Kolejna zmiana proponowana przez LPR polegałaby na wprowadzeniu jawności teczek członków partii politycznych, za ich zgodą. Jak zaznaczył Giertych, dotyczyłoby to przynajmniej członków zarządów partii. To - przyznał - wiązałoby się ze zmianą ustawy o partiach politycznych.
Giertych wyjaśnił, że chodzi o to, by uniknąć takich sytuacji jak w przypadku LPR, że na listach do Sejmu znalazły się osoby, które zostały uznane za kłamcę lustracyjnego. "Partia ponosi za to olbrzymią odpowiedzialność publiczną, a przed wciągnięciem na listę nie ma żadnej możliwości weryfikowania informacji o danej osobie" - uzasadniał.

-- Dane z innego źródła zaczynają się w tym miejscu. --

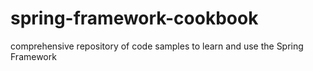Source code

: # spring-framework-cookbook
comprehensive repository of code samples to learn and use the Spring Framework 
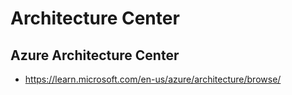 # Architecture Center
## Azure Architecture Center
- https://learn.microsoft.com/en-us/azure/architecture/browse/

Według obecnych przepisów ustawy, nie ma możliwości, by partia polityczna mogła wystąpić do IPN z pytaniem, czy jakiś jej kandydat był agentem. Prawomocne wyroki o kłamstwie lustracyjnym danej osoby pełniącej funkcję publiczną są zaś publikowane w "Monitorze Polskim".
Trzecia propozycja Ligi zmiany w ustawie o IPN to rozszerzenie zadań Instytutu o "ściganie historycznych pomówień wobec Polski".

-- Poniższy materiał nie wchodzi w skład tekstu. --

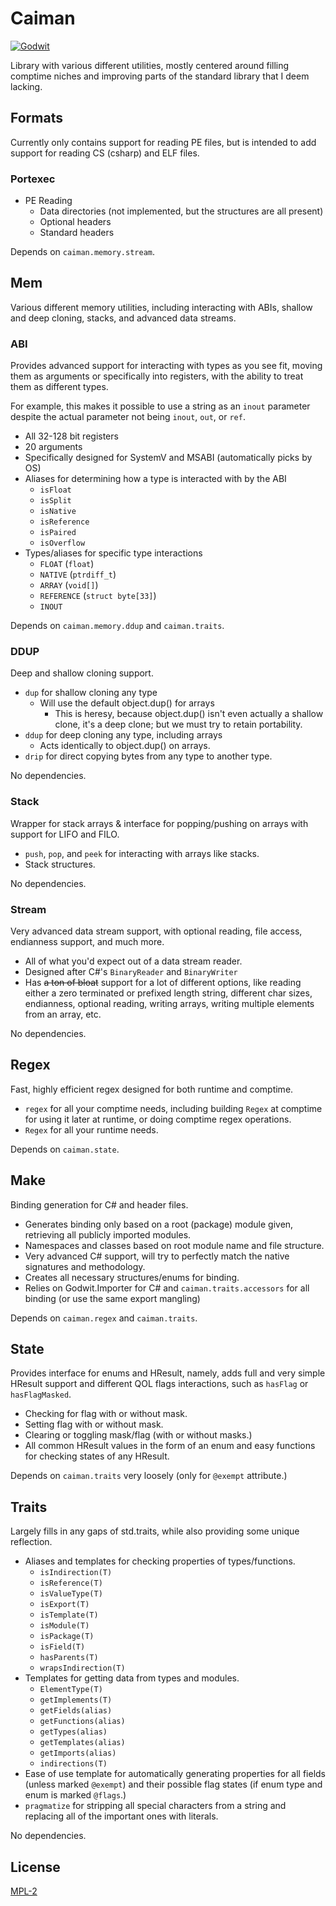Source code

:# Caiman

[![Godwit](https://img.shields.io/badge/Godwit-orange?style=for-the-badge&logo=github)](https://github.com/cetio/godwit)

Library with various different utilities, mostly centered around filling comptime niches and improving parts of the standard library that I deem lacking.

## Formats

Currently only contains support for reading PE files, but is intended to add support for reading CS (csharp) and ELF files.

### Portexec

- PE Reading
    - Data directories (not implemented, but the structures are all present)
    - Optional headers
    - Standard headers

Depends on `caiman.memory.stream`.

## Mem

Various different memory utilities, including interacting with ABIs, shallow and deep cloning, stacks, and advanced data streams.

### ABI

Provides advanced support for interacting with types as you see fit, moving them as arguments or specifically into registers, with the ability to treat them as different types.

For example, this makes it possible to use a string as an `inout` parameter despite the actual parameter not being `inout`, `out`, or `ref`.

- All 32-128 bit registers
- 20 arguments
- Specifically designed for SystemV and MSABI (automatically picks by OS)
- Aliases for determining how a type is interacted with by the ABI
    - `isFloat`
    - `isSplit`
    - `isNative`
    - `isReference`
    - `isPaired`
    - `isOverflow`
- Types/aliases for specific type interactions
    - `FLOAT` (`float`)
    - `NATIVE` (`ptrdiff_t`)
    - `ARRAY` (`void[]`)
    - `REFERENCE` (`struct byte[33]`)
    - `INOUT`

Depends on `caiman.memory.ddup` and `caiman.traits`.

### DDUP

Deep and shallow cloning support.

- `dup` for shallow cloning any type
    - Will use the default object.dup() for arrays
        - This is heresy, because object.dup() isn't even actually a shallow clone, it's a deep clone; but we must try to retain portability.
- `ddup` for deep cloning any type, including arrays
    - Acts identically to object.dup() on arrays.
- `drip` for direct copying bytes from any type to another type.

No dependencies.

### Stack

Wrapper for stack arrays & interface for popping/pushing on arrays with support for LIFO and FILO.

- `push`, `pop`, and `peek` for interacting with arrays like stacks.
- Stack structures.

No dependencies.

### Stream

Very advanced data stream support, with optional reading, file access, endianness support, and much more.

- All of what you'd expect out of a data stream reader.
- Designed after C#'s `BinaryReader` and `BinaryWriter`
- Has ~~a ton of bloat~~ support for a lot of different options, like reading either a zero terminated or prefixed length string, different char sizes, endianness, optional reading, writing arrays, writing multiple elements from an array, etc.

No dependencies.

## Regex

Fast, highly efficient regex designed for both runtime and comptime.

- `regex` for all your comptime needs, including building `Regex` at comptime for using it later at runtime, or doing comptime regex operations.
- `Regex` for all your runtime needs.

Depends on `caiman.state`.

## Make

Binding generation for C# and header files.

- Generates binding only based on a root (package) module given, retrieving all publicly imported modules.
- Namespaces and classes based on root module name and file structure.
- Very advanced C# support, will try to perfectly match the native signatures and methodology.
- Creates all necessary structures/enums for binding.
- Relies on Godwit.Importer for C# and `caiman.traits.accessors` for all binding (or use the same export mangling)

Depends on `caiman.regex` and `caiman.traits`.

## State

Provides interface for enums and HResult, namely, adds full and very simple HResult support and different QOL flags interactions, such as `hasFlag` or `hasFlagMasked`.

- Checking for flag with or without mask.
- Setting flag with or without mask.
- Clearing or toggling mask/flag (with or without masks.)
- All common HResult values in the form of an enum and easy functions for checking states of any HResult.

Depends on `caiman.traits` very loosely (only for `@exempt` attribute.)

## Traits

Largely fills in any gaps of std.traits, while also providing some unique reflection.

- Aliases and templates for checking properties of types/functions.
    - `isIndirection(T)`
    - `isReference(T)`
    - `isValueType(T)`
    - `isExport(T)`
    - `isTemplate(T)`
    - `isModule(T)`
    - `isPackage(T)`
    - `isField(T)`
    - `hasParents(T)`
    - `wrapsIndirection(T)`
- Templates for getting data from types and modules.
    - `ElementType(T)`
    - `getImplements(T)`
    - `getFields(alias)`
    - `getFunctions(alias)`
    - `getTypes(alias)`
    - `getTemplates(alias)`
    - `getImports(alias)`
    - `indirections(T)`
- Ease of use template for automatically generating properties for all fields (unless marked `@exempt`) and their possible flag states (if enum type and enum is marked `@flags`.)
- `pragmatize` for stripping all special characters from a string and replacing all of the important ones with literals.

No dependencies.

## License

[MPL-2](/LICENSE.txt)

Jak dodał lider LPR, Instytut mógłby "ścigać podmioty szkalujące Polskę" poprzez np. używanie określeń "polskie obozy koncentracyjne". Podobne określenia pojawiały się w prasie zagranicznej przy okazji 60. rocznicy wyzwolenia obozu koncentracyjnego Auschwitz-Birkenau.
Dziś prokuratorzy pionu śledczego IPN ścigają zbrodnie hitlerowskie oraz komunistyczne. Ewentualnym znieważeniem narodu polskiego zajmuje się prokuratura powszechna.